BEGIN AVAILABLE RECORDS

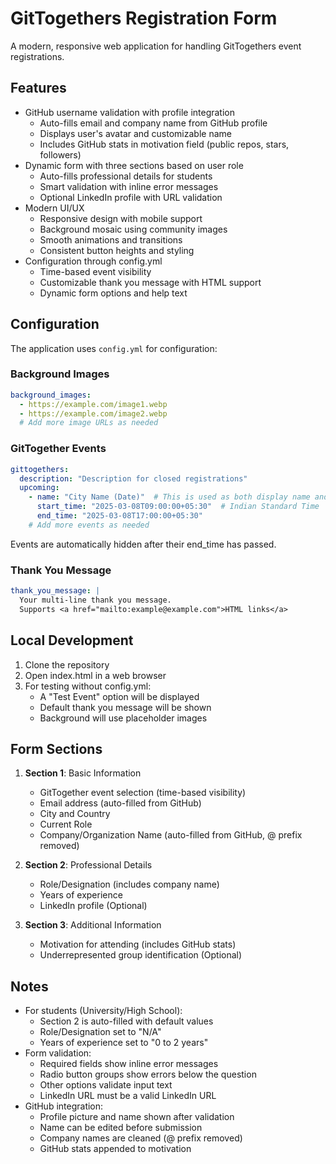 # GitTogethers Registration Form

A modern, responsive web application for handling GitTogethers event registrations.

## Features

- GitHub username validation with profile integration
  - Auto-fills email and company name from GitHub profile
  - Displays user's avatar and customizable name
  - Includes GitHub stats in motivation field (public repos, stars, followers)
- Dynamic form with three sections based on user role
  - Auto-fills professional details for students
  - Smart validation with inline error messages
  - Optional LinkedIn profile with URL validation
- Modern UI/UX
  - Responsive design with mobile support
  - Background mosaic using community images
  - Smooth animations and transitions
  - Consistent button heights and styling
- Configuration through config.yml
  - Time-based event visibility
  - Customizable thank you message with HTML support
  - Dynamic form options and help text

## Configuration

The application uses `config.yml` for configuration:

### Background Images
```yaml
background_images:
  - https://example.com/image1.webp
  - https://example.com/image2.webp
  # Add more image URLs as needed
```

### GitTogether Events
```yaml
gittogethers:
  description: "Description for closed registrations"
  upcoming:
    - name: "City Name (Date)"  # This is used as both display name and form value
      start_time: "2025-03-08T09:00:00+05:30"  # Indian Standard Time
      end_time: "2025-03-08T17:00:00+05:30"
    # Add more events as needed
```

Events are automatically hidden after their end_time has passed.

### Thank You Message
```yaml
thank_you_message: |
  Your multi-line thank you message.
  Supports <a href="mailto:example@example.com">HTML links</a>
```

## Local Development

1. Clone the repository
2. Open index.html in a web browser
3. For testing without config.yml:
   - A "Test Event" option will be displayed
   - Default thank you message will be shown
   - Background will use placeholder images

## Form Sections

1. **Section 1**: Basic Information
   - GitTogether event selection (time-based visibility)
   - Email address (auto-filled from GitHub)
   - City and Country
   - Current Role
   - Company/Organization Name (auto-filled from GitHub, @ prefix removed)

2. **Section 2**: Professional Details
   - Role/Designation (includes company name)
   - Years of experience
   - LinkedIn profile (Optional)

3. **Section 3**: Additional Information
   - Motivation for attending (includes GitHub stats)
   - Underrepresented group identification (Optional)

## Notes

- For students (University/High School):
  - Section 2 is auto-filled with default values
  - Role/Designation set to "N/A"
  - Years of experience set to "0 to 2 years"
- Form validation:
  - Required fields show inline error messages
  - Radio button groups show errors below the question
  - Other options validate input text
  - LinkedIn URL must be a valid LinkedIn URL
- GitHub integration:
  - Profile picture and name shown after validation
  - Name can be edited before submission
  - Company names are cleaned (@ prefix removed)
  - GitHub stats appended to motivation
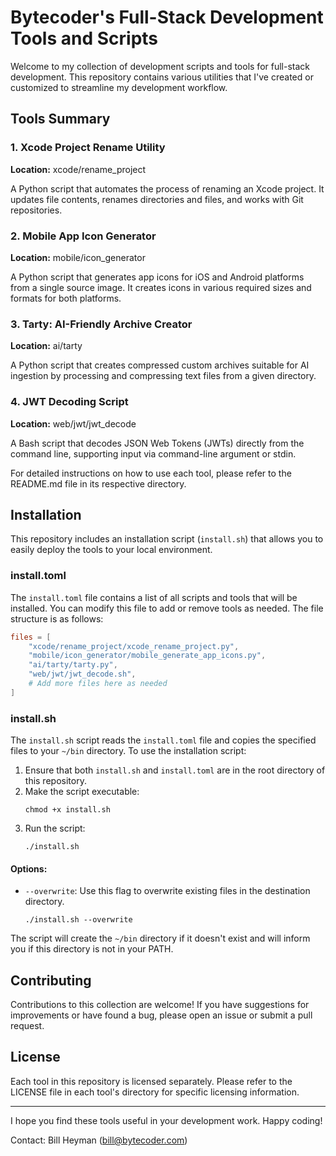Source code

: # Bytecoder's Full-Stack Development Tools and Scripts

Welcome to my collection of development scripts and tools for full-stack development. This repository contains various utilities that I've created or customized to streamline my development workflow.

## Tools Summary

### 1. Xcode Project Rename Utility
**Location:** xcode/rename_project

A Python script that automates the process of renaming an Xcode project. It updates file contents, renames directories and files, and works with Git repositories.

### 2. Mobile App Icon Generator
**Location:** mobile/icon_generator

A Python script that generates app icons for iOS and Android platforms from a single source image. It creates icons in various required sizes and formats for both platforms.

### 3. Tarty: AI-Friendly Archive Creator
**Location:** ai/tarty

A Python script that creates compressed custom archives suitable for AI ingestion by processing and compressing text files from a given directory.

### 4. JWT Decoding Script
**Location:** web/jwt/jwt_decode

A Bash script that decodes JSON Web Tokens (JWTs) directly from the command line, supporting input via command-line argument or stdin.

For detailed instructions on how to use each tool, please refer to the README.md file in its respective directory.

## Installation

This repository includes an installation script (`install.sh`) that allows you to easily deploy the tools to your local environment.

### install.toml

The `install.toml` file contains a list of all scripts and tools that will be installed. You can modify this file to add or remove tools as needed. The file structure is as follows:

```toml
files = [
    "xcode/rename_project/xcode_rename_project.py",
    "mobile/icon_generator/mobile_generate_app_icons.py",
    "ai/tarty/tarty.py",
    "web/jwt/jwt_decode.sh",
    # Add more files here as needed
]
```

### install.sh

The `install.sh` script reads the `install.toml` file and copies the specified files to your `~/bin` directory. To use the installation script:

1. Ensure that both `install.sh` and `install.toml` are in the root directory of this repository.
2. Make the script executable:
   ```
   chmod +x install.sh
   ```
3. Run the script:
   ```
   ./install.sh
   ```

#### Options:

- `--overwrite`: Use this flag to overwrite existing files in the destination directory.
  ```
  ./install.sh --overwrite
  ```

The script will create the `~/bin` directory if it doesn't exist and will inform you if this directory is not in your PATH.

## Contributing

Contributions to this collection are welcome! If you have suggestions for improvements or have found a bug, please open an issue or submit a pull request.

## License

Each tool in this repository is licensed separately. Please refer to the LICENSE file in each tool's directory for specific licensing information.

---

I hope you find these tools useful in your development work. Happy coding!

Contact: Bill Heyman (bill@bytecoder.com)
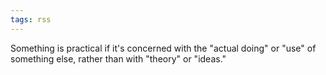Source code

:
 ```yaml
---
tags: rss
---
```


Something is practical if it's concerned with the "actual doing" or "use"
of something else, rather than with "theory" or "ideas."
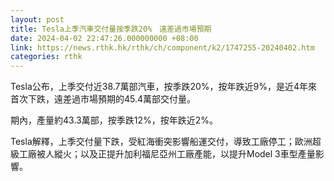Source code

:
 ```yaml
---
layout: post
title: Tesla上季汽車交付量按季跌20%　遠差過市場預期
date: 2024-04-02 22:47:26.000000000 +08:00
link: https://news.rthk.hk/rthk/ch/component/k2/1747255-20240402.htm
categories: rthk
---
```


Tesla公布，上季交付近38.7萬部汽車，按季跌20%，按年跌近9%，是近4年來首次下跌，遠差過市場預期的45.4萬部交付量。

期內，產量約43.3萬部，按季跌12%，按年跌近2%。

Tesla解釋，上季交付量下跌，受紅海衝突影響船運交付，導致工廠停工；歐洲超級工廠被人縱火；以及正提升加利福尼亞州工廠產能，以提升Model 3車型產量影響。
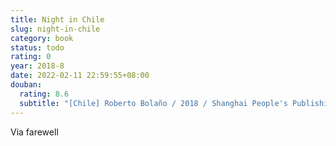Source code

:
 ```yaml
---
title: Night in Chile
slug: night-in-chile
category: book
status: todo
rating: 0
year: 2018-8
date: 2022-02-11 22:59:55+08:00
douban:
  rating: 8.6
  subtitle: "[Chile] Roberto Bolaño / 2018 / Shanghai People's Publishing House"
---
```


Via farewell

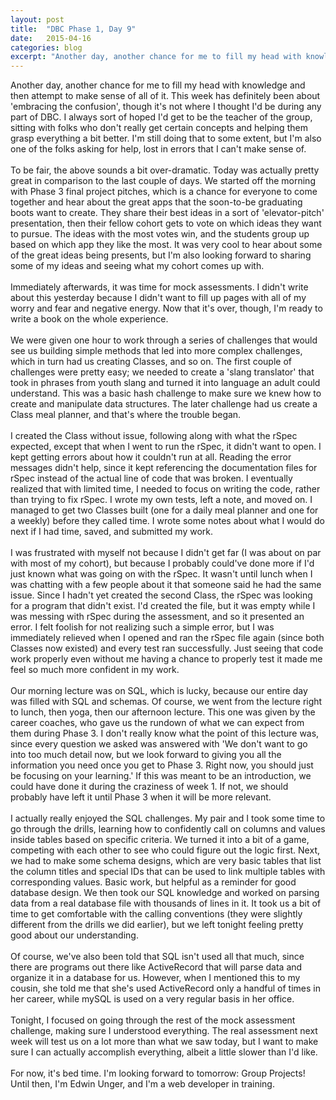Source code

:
 ```yaml
---
layout: post
title:  "DBC Phase 1, Day 9"
date:   2015-04-16
categories: blog
excerpt: "Another day, another chance for me to fill my head with knowledge and then attempt to make sense of all of it. This week has definitely been about 'embracing the confusion', though it's not where I thought I'd be during any part of DBC. I always sort of hoped I'd get to be the teacher of the group, sitting with folks who don't really get certain concepts and helping them grasp everything a bit better. I'm still doing that to some extent, but I'm also one of the folks asking for help, lost in errors that I can't make sense of."
---
```


Another day, another chance for me to fill my head with knowledge and then attempt to make sense of all of it. This week has definitely been about 'embracing the confusion', though it's not where I thought I'd be during any part of DBC. I always sort of hoped I'd get to be the teacher of the group, sitting with folks who don't really get certain concepts and helping them grasp everything a bit better. I'm still doing that to some extent, but I'm also one of the folks asking for help, lost in errors that I can't make sense of.
<br>
<br>
To be fair, the above sounds a bit over-dramatic. Today was actually pretty great in comparison to the last couple of days. We started off the morning with Phase 3 final project pitches, which is a chance for everyone to come together and hear about the great apps that the soon-to-be graduating boots want to create. They share their best ideas in a sort of 'elevator-pitch' presentation, then their fellow cohort gets to vote on which ideas they want to pursue. The ideas with the most votes win, and the students group up based on which app they like the most. It was very cool to hear about some of the great ideas being presents, but I'm also looking forward to sharing some of my ideas and seeing what my cohort comes up with.
<br>
<br>
Immediately afterwards, it was time for mock assessments. I didn't write about this yesterday because I didn't want to fill up pages with all of my worry and fear and negative energy. Now that it's over, though, I'm ready to write a book on the whole experience.
<br>
<br>
We were given one hour to work through a series of challenges that would see us building simple methods that led into more complex challenges, which in turn had us creating Classes, and so on. The first couple of challenges were pretty easy; we needed to create a 'slang translator' that took in phrases from youth slang and turned it into language an adult could understand. This was a basic hash challenge to make sure we knew how to create and manipulate data structures. The later challenge had us create a Class meal planner, and that's where the trouble began.
<br>
<br>
I created the Class without issue, following along with what the rSpec expected, except that when I went to run the rSpec, it didn't want to open. I kept getting errors about how it couldn't run at all. Reading the error messages didn't help, since it kept referencing the documentation files for rSpec instead of the actual line of code that was broken. I eventually realized that with limited time, I needed to focus on writing the code, rather than trying to fix rSpec. I wrote my own tests, left a note, and moved on. I managed to get two Classes built (one for a daily meal planner and one for a weekly) before they called time. I wrote some notes about what I would do next if I had time, saved, and submitted my work.
<br>
<br>
I was frustrated with myself not because I didn't get far (I was about on par with most of my cohort), but because I probably could've done more if I'd just known what was going on with the rSpec. It wasn't until lunch when I was chatting with a few people about it that someone said he had the same issue. Since I hadn't yet created the second Class, the rSpec was looking for a program that didn't exist. I'd created the file, but it was empty while I was messing with rSpec during the assessment, and so it presented an error. I felt foolish for not realizing such a simple error, but I was immediately relieved when I opened and ran the rSpec file again (since both Classes now existed) and every test ran successfully. Just seeing that code work properly even without me having a chance to properly test it made me feel so much more confident in my work.
<br>
<br>
Our morning lecture was on SQL, which is lucky, because our entire day was filled with SQL and schemas. Of course, we went from the lecture right to lunch, then yoga, then our afternoon lecture. This one was given by the career coaches, who gave us the rundown of what we can expect from them during Phase 3. I don't really know what the point of this lecture was, since every question we asked was answered with 'We don't want to go into too much detail now, but we look forward to giving you all the information you need once you get to Phase 3. Right now, you should just be focusing on your learning.' If this was meant to be an introduction, we could have done it during the craziness of week 1. If not, we should probably have left it until Phase 3 when it will be more relevant.
<br>
<br>
I actually really enjoyed the SQL challenges. My pair and I took some time to go through the drills, learning how to confidently call on columns and values inside tables based on specific criteria. We turned it into a bit of a game, competing with each other to see who could figure out the logic first. Next, we had to make some schema designs, which are very basic tables that list the column titles and special IDs that can be used to link multiple tables with corresponding values. Basic work, but helpful as a reminder for good database design. We then took our SQL knowledge and worked on parsing data from a real database file with thousands of lines in it. It took us a bit of time to get comfortable with the calling conventions (they were slightly different from the drills we did earlier), but we left tonight feeling pretty good about our understanding.
<br>
<br>
Of course, we've also been told that SQL isn't used all that much, since there are programs out there like ActiveRecord that will parse data and organize it in a database for us. However, when I mentioned this to my cousin, she told me that she's used ActiveRecord only a handful of times in her career, while mySQL is used on a very regular basis in her office.
<br>
<br>
Tonight, I focused on going through the rest of the mock assessment challenge, making sure I understood everything. The real assessment next week will test us on a lot more than what we saw today, but I want to make sure I can actually accomplish everything, albeit a little slower than I'd like.
<br>
<br>
For now, it's bed time. I'm looking forward to tomorrow: Group Projects! Until then, I'm Edwin Unger, and I'm a web developer in training.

END AVAILABLE RECORDS

EXERCISE GOAL: Give back exactly the lines of the listing above that run from the line with "## Features" to the line with "- Consistent button heights and styling", inclusive.

RESPONSE FOR THIS EXERCISE:
## Features

- GitHub username validation with profile integration
  - Auto-fills email and company name from GitHub profile
  - Displays user's avatar and customizable name
  - Includes GitHub stats in motivation field (public repos, stars, followers)
- Dynamic form with three sections based on user role
  - Auto-fills professional details for students
  - Smart validation with inline error messages
  - Optional LinkedIn profile with URL validation
- Modern UI/UX
  - Responsive design with mobile support
  - Background mosaic using community images
  - Smooth animations and transitions
  - Consistent button heights and styling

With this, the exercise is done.